Parker praised the department for recently hiring a new ISD director, whom he said will help bring it into compliance with federal law.
In addition to recommending a change in management, Parker also recommended the department start an evaluation plan for its employees.
Earnest, for his part, told the judge that his department has been making significant strides toward meeting the consent decree by reducing the SNAP backlog and providing federal benefits to more people than any other time “in state history.”
Earnest mentioned securing roughly $8 million more in federal funding for his department for 2017 over last year and taking steps to exempt HSD from a statewide hiring freeze instituted by Gov. Susana Martinez. Earnest also argued that he’s been able to secure more money and hire additional staff at a time when most other state agencies are faced with cuts.
But Hager painted a much bleaker picture.
“It seems like we take steps forward, and then steps are taken back,” she said.
She accused the department of not responding to the Center’s requests for information—an allegation backed up by Parker—and of deleting notice of regulations such as one that instructs HSD employees when they are allowed to call federal immigration authorities when they’re dealing with immigrants seeking benefits.

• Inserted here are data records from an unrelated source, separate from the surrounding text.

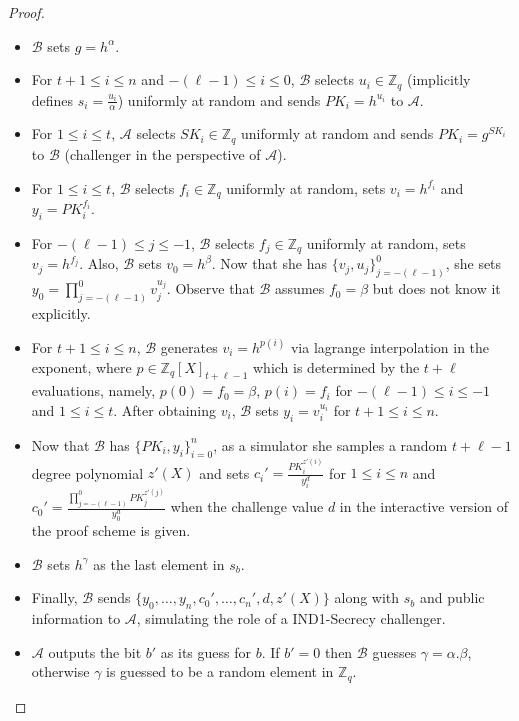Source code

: \begin{proof}
\begin{itemize}
      \begin{itemize}
        \item $\mathcal{B}$ sets $g=h^\alpha$.
        \item For $t+1\leq i\leq n$ and $-(\ell-1)\leq i\leq 0$, $\mathcal{B}$ selects $u_i\in\mathbb{Z}_q$ (implicitly 
          defines $s_i=\frac{u_i}{\alpha}$) uniformly at random and sends 
          $PK_i=h^{u_i}$ to $\mathcal{A}$.
        \item For $1\leq i\leq t$, $\mathcal{A}$ selects $SK_i\in\mathbb{Z}_q$ uniformly at 
          random and sends $PK_i=g^{SK_i}$ to $\mathcal{B}$ (challenger in the perspective 
          of $\mathcal{A}$).
        \item For $1\leq i\leq t$, $\mathcal{B}$ selects $f_i\in\mathbb{Z}_q$ uniformly at random,
          sets $v_i=h^{f_i}$ and $y_i=PK_i^{f_i}$.
        \item For $-(\ell-1)\leq j\leq -1$, $\mathcal{B}$ selects $f_j\in\mathbb{Z}_q$ 
          uniformly at random, sets $v_j=h^{f_j}$. Also, $\mathcal{B}$ sets $v_0=h^{\beta}$. Now that 
          she has $\{v_j,u_j\}_{j=-(\ell-1)}^0$, she sets $y_0=\prod_{j=-(\ell-1)}^{0}v_j^{u_j}$. 
          Observe that $\mathcal{B}$ assumes $f_0=\beta$ but does not know it explicitly.
        \item For $t+1\leq i\leq n$, $\mathcal{B}$ generates $v_i=h^{p(i)}$ via lagrange interpolation
          in the exponent, where $p\in\mathbb{Z}_q[X]_{t+\ell-1}$ which is determined by the 
          $t+\ell$ evaluations, namely, $p(0)=f_0=\beta$, $p(i)=f_i$ for 
          $-(\ell-1)\leq i\leq -1$ and $1\leq i\leq t$. After obtaining $v_i$, 
          $\mathcal{B}$ sets $y_i=v_i^{u_i}$ for $t+1\leq i\leq n$.
        \item Now that $\mathcal{B}$ has $\{PK_i,y_i\}_{i=0}^n$, as a simulator she samples a 
          random $t+\ell-1$ degree polynomial $z'(X)$ and sets $c_i'=\frac{PK_i^{z'(i)}}{y_i^d}$ for 
          $1\leq i\leq n$ and $c_0'=\frac{\prod_{j=-(\ell-1)}^{0}PK_j^{z'(j)}}{y_0^d}$ 
          when the challenge value $d$ in the interactive version of the proof scheme is given.
        \item $\mathcal{B}$ sets $h^\gamma$ as the last element in $s_b$.
        \item Finally, $\mathcal{B}$ sends $\{y_0,\dots,y_n,c_0',\dots,c_n',d,z'(X)\}$ 
          along with $s_b$ and public information to $\mathcal{A}$, simulating the role of a 
          IND1-Secrecy challenger.
        \item $\mathcal{A}$ outputs the bit $b'$ as its guess for $b$. If $b'=0$ then 
          $\mathcal{B}$ guesses $\gamma=\alpha.\beta$, otherwise $\gamma$ is guessed to be 
          a random element in $\mathbb{Z}_q$.
      \end{itemize}
  \end{itemize}
\end{proof}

Hager also reiterated problems that the Center detailed in writing this week about the poor response rate at HSD’s customer service center. In all, the department’s own numbers show that it answers customer service calls just 35 percent of the time for English-language speakers and 19 percent of the time for Spanish-language speakers.

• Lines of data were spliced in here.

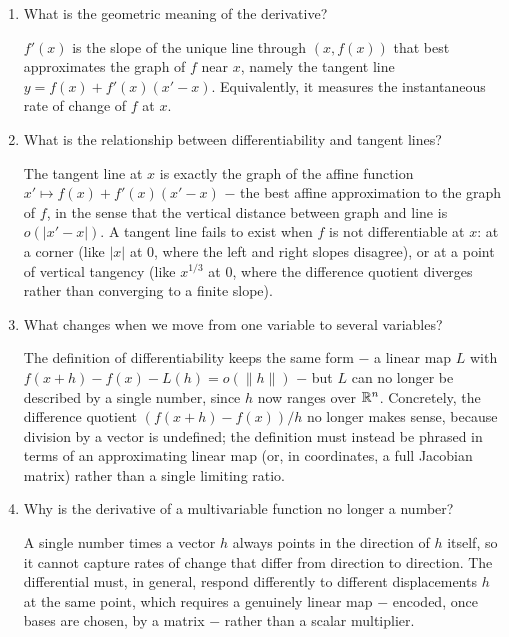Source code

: \documentclass{essay}
\begin{document}
\begin{enumerate}[leftmargin=*, itemsep=8pt]
\item What is the geometric meaning of the derivative?
\begin{answer}
\(f'(x)\) is the slope of the unique line through \((x,f(x))\) that best approximates the graph of \(f\) near \(x\), namely the tangent line \(y=f(x)+f'(x)(x'-x)\). Equivalently, it measures the instantaneous rate of change of \(f\) at \(x\).
\end{answer}

\item What is the relationship between differentiability and tangent lines?
\begin{answer}
The tangent line at \(x\) is exactly the graph of the affine function \(x'\mapsto f(x)+f'(x)(x'-x)\) \(-\) the best affine approximation to the graph of \(f\), in the sense that the vertical distance between graph and line is \(o(|x'-x|)\). A tangent line fails to exist when \(f\) is not differentiable at \(x\): at a corner (like \(|x|\) at \(0\), where the left and right slopes disagree), or at a point of vertical tangency (like \(x^{1/3}\) at \(0\), where the difference quotient diverges rather than converging to a finite slope).
\end{answer}

\item What changes when we move from one variable to several variables?
\begin{answer}
The definition of differentiability keeps the same form \(-\) a linear map \(L\) with \(f(x+h)-f(x)-L(h)=o(\|h\|)\) \(-\) but \(L\) can no longer be described by a single number, since \(h\) now ranges over \(\R^n\). Concretely, the difference quotient \((f(x+h)-f(x))/h\) no longer makes sense, because division by a vector is undefined; the definition must instead be phrased in terms of an approximating linear map (or, in coordinates, a full Jacobian matrix) rather than a single limiting ratio.
\end{answer}

\item Why is the derivative of a multivariable function no longer a number?
\begin{answer}
A single number times a vector \(h\) always points in the direction of \(h\) itself, so it cannot capture rates of change that differ from direction to direction. The differential must, in general, respond differently to different displacements \(h\) at the same point, which requires a genuinely linear map \(-\) encoded, once bases are chosen, by a matrix \(-\) rather than a scalar multiplier.
\end{answer}


\end{enumerate}
\end{document}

At one point, Gonzales lamented the differences between Earnest and Hager’s presentation of the state of affairs. He cited this as the main reason he and Garza appointed Parker as a special master last fall to try to mitigate the issue.
“The pictures we’ve received from the defendant and plaintiff were so opposite,” Gonzales said. “I believe both of you believe what you’re saying.”
But Gonzales also noted that both Parker and the Center took issues with some of the data HSD presented at the hearing. Specifically, Parker cited Medicaid data “that doesn’t make much sense” provided by HSD.
This prompted Gonzales to tell Earnest that “there’s a trust issue” and a “validity issue” that he must correct by the fall, when all parties are set to need again.
“How can you bring confidence when you come back in November that the numbers you present are valid?” Gonzales asked in a rhetorical manner. “There has to be steps that you take.”